_Source data_
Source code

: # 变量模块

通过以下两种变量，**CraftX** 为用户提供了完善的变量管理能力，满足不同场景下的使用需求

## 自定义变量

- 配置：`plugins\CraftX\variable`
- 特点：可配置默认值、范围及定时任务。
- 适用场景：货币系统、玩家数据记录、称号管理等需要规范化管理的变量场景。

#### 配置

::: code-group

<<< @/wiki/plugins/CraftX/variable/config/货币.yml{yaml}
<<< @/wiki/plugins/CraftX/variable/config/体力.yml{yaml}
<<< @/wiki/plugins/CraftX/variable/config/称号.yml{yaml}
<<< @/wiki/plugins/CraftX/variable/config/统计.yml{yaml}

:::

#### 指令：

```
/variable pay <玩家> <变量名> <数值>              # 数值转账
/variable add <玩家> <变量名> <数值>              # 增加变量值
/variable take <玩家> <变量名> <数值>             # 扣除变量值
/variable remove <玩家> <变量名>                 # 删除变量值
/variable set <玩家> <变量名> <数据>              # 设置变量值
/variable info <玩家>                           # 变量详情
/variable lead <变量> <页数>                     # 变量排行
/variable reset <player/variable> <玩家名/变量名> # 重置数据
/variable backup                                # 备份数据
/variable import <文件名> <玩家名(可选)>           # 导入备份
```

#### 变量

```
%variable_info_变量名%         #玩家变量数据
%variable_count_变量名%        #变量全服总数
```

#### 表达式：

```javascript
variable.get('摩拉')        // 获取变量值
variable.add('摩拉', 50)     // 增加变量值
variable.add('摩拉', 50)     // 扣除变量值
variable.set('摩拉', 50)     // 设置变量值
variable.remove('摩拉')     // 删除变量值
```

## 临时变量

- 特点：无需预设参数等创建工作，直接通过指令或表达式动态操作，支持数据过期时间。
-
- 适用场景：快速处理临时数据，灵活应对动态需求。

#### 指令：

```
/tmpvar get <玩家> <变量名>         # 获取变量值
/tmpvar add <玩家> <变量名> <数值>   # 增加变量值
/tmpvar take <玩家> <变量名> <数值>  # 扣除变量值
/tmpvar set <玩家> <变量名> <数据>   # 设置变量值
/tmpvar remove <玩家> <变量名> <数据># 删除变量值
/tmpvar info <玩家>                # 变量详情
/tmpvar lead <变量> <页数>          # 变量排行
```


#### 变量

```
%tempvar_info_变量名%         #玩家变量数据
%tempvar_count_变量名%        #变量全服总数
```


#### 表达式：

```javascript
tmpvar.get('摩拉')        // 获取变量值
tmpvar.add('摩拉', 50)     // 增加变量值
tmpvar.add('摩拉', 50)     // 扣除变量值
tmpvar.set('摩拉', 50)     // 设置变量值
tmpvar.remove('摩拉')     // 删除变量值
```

_Required action_
Please quote the records above exactly, without skipping a line.

_Result for this task_
Source code

: # 变量模块

通过以下两种变量，**CraftX** 为用户提供了完善的变量管理能力，满足不同场景下的使用需求

## 自定义变量

- 配置：`plugins\CraftX\variable`
- 特点：可配置默认值、范围及定时任务。
- 适用场景：货币系统、玩家数据记录、称号管理等需要规范化管理的变量场景。

#### 配置

::: code-group

<<< @/wiki/plugins/CraftX/variable/config/货币.yml{yaml}
<<< @/wiki/plugins/CraftX/variable/config/体力.yml{yaml}
<<< @/wiki/plugins/CraftX/variable/config/称号.yml{yaml}
<<< @/wiki/plugins/CraftX/variable/config/统计.yml{yaml}

:::

#### 指令：

```
/variable pay <玩家> <变量名> <数值>              # 数值转账
/variable add <玩家> <变量名> <数值>              # 增加变量值
/variable take <玩家> <变量名> <数值>             # 扣除变量值
/variable remove <玩家> <变量名>                 # 删除变量值
/variable set <玩家> <变量名> <数据>              # 设置变量值
/variable info <玩家>                           # 变量详情
/variable lead <变量> <页数>                     # 变量排行
/variable reset <player/variable> <玩家名/变量名> # 重置数据
/variable backup                                # 备份数据
/variable import <文件名> <玩家名(可选)>           # 导入备份
```

#### 变量

```
%variable_info_变量名%         #玩家变量数据
%variable_count_变量名%        #变量全服总数
```

#### 表达式：

```javascript
variable.get('摩拉')        // 获取变量值
variable.add('摩拉', 50)     // 增加变量值
variable.add('摩拉', 50)     // 扣除变量值
variable.set('摩拉', 50)     // 设置变量值
variable.remove('摩拉')     // 删除变量值
```

## 临时变量

- 特点：无需预设参数等创建工作，直接通过指令或表达式动态操作，支持数据过期时间。
-
- 适用场景：快速处理临时数据，灵活应对动态需求。

#### 指令：

```
/tmpvar get <玩家> <变量名>         # 获取变量值
/tmpvar add <玩家> <变量名> <数值>   # 增加变量值
/tmpvar take <玩家> <变量名> <数值>  # 扣除变量值
/tmpvar set <玩家> <变量名> <数据>   # 设置变量值
/tmpvar remove <玩家> <变量名> <数据># 删除变量值
/tmpvar info <玩家>                # 变量详情
/tmpvar lead <变量> <页数>          # 变量排行
```


#### 变量

```
%tempvar_info_变量名%         #玩家变量数据
%tempvar_count_变量名%        #变量全服总数
```


#### 表达式：

```javascript
tmpvar.get('摩拉')        // 获取变量值
tmpvar.add('摩拉', 50)     // 增加变量值
tmpvar.add('摩拉', 50)     // 扣除变量值
tmpvar.set('摩拉', 50)     // 设置变量值
tmpvar.remove('摩拉')     // 删除变量值
```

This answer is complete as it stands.